(Data extracted from a collection)
::::

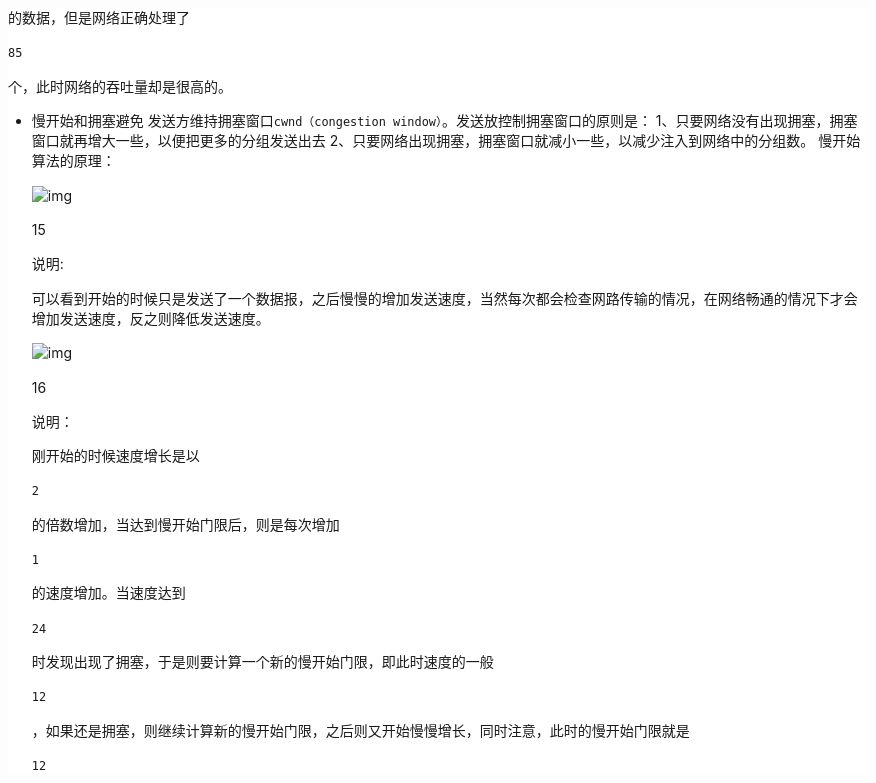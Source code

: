   的数据，但是网络正确处理了

  ```
  85
  ```

  个，此时网络的吞吐量却是很高的。

  

- 慢开始和拥塞避免
   发送方维持拥塞窗口`cwnd（congestion window）`。发送放控制拥塞窗口的原则是：
   1、只要网络没有出现拥塞，拥塞窗口就再增大一些，以便把更多的分组发送出去
   2、只要网络出现拥塞，拥塞窗口就减小一些，以减少注入到网络中的分组数。
   慢开始算法的原理：
   

  

  ![img](https:////upload-images.jianshu.io/upload_images/1925650-c686897f77c8d14a.png?imageMogr2/auto-orient/strip|imageView2/2/w/716/format/webp)

  15

  说明:

  可以看到开始的时候只是发送了一个数据报，之后慢慢的增加发送速度，当然每次都会检查网路传输的情况，在网络畅通的情况下才会增加发送速度，反之则降低发送速度。

  

  ![img](https:////upload-images.jianshu.io/upload_images/1925650-20178f36f8cdc81e.png?imageMogr2/auto-orient/strip|imageView2/2/w/722/format/webp)

  16

  说明：

  刚开始的时候速度增长是以

  ```
  2
  ```

  的倍数增加，当达到慢开始门限后，则是每次增加

  ```
  1
  ```

  的速度增加。当速度达到

  ```
  24
  ```

  时发现出现了拥塞，于是则要计算一个新的慢开始门限，即此时速度的一般

  ```
  12
  ```

  ，如果还是拥塞，则继续计算新的慢开始门限，之后则又开始慢慢增长，同时注意，此时的慢开始门限就是

  ```
  12
  ```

::::

In the copy, omit the pictures and reproduce every entry exactly.

Source code

:   的数据，但是网络正确处理了

  ```
  85
  ```

  个，此时网络的吞吐量却是很高的。

  

- 慢开始和拥塞避免
   发送方维持拥塞窗口`cwnd（congestion window）`。发送放控制拥塞窗口的原则是：
   1、只要网络没有出现拥塞，拥塞窗口就再增大一些，以便把更多的分组发送出去
   2、只要网络出现拥塞，拥塞窗口就减小一些，以减少注入到网络中的分组数。
   慢开始算法的原理：
   

  

  ![img](https:////upload-images.jianshu.io/upload_images/1925650-c686897f77c8d14a.png?imageMogr2/auto-orient/strip|imageView2/2/w/716/format/webp)

  15

  说明:

  可以看到开始的时候只是发送了一个数据报，之后慢慢的增加发送速度，当然每次都会检查网路传输的情况，在网络畅通的情况下才会增加发送速度，反之则降低发送速度。

  

  ![img](https:////upload-images.jianshu.io/upload_images/1925650-20178f36f8cdc81e.png?imageMogr2/auto-orient/strip|imageView2/2/w/722/format/webp)

  16

  说明：

  刚开始的时候速度增长是以

  ```
  2
  ```

  的倍数增加，当达到慢开始门限后，则是每次增加

  ```
  1
  ```

  的速度增加。当速度达到

  ```
  24
  ```

  时发现出现了拥塞，于是则要计算一个新的慢开始门限，即此时速度的一般

  ```
  12
  ```

  ，如果还是拥塞，则继续计算新的慢开始门限，之后则又开始慢慢增长，同时注意，此时的慢开始门限就是

  ```
  12
  ```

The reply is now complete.